(Entries taken from a collection)

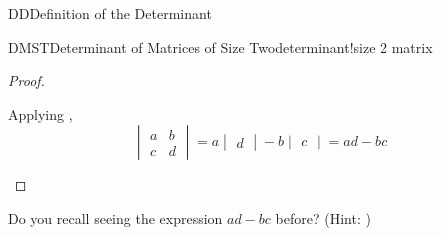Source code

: \begin{subsect}{DD}{Definition of the Determinant}
\begin{theorem}{DMST}{Determinant of Matrices of Size Two}{determinant!size 2 matrix}
\end{theorem}
%
\begin{proof}
\begin{para}Applying ,
%
\begin{equation*}
\begin{vmatrix}
a&b\\c&d
\end{vmatrix}=
a\begin{vmatrix}d\end{vmatrix}-b\begin{vmatrix}c\end{vmatrix}=ad-bc
\end{equation*}
\end{para}
%
\end{proof}
%
\begin{para}Do you recall seeing the expression $ad-bc$ before?  (Hint:  )\end{para}
%
\end{subsect}
%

Problem to solve: Copy out each line of the data that holds the string "theorem".

Written response:
\begin{theorem}{DMST}{Determinant of Matrices of Size Two}{determinant!size 2 matrix}
\end{theorem}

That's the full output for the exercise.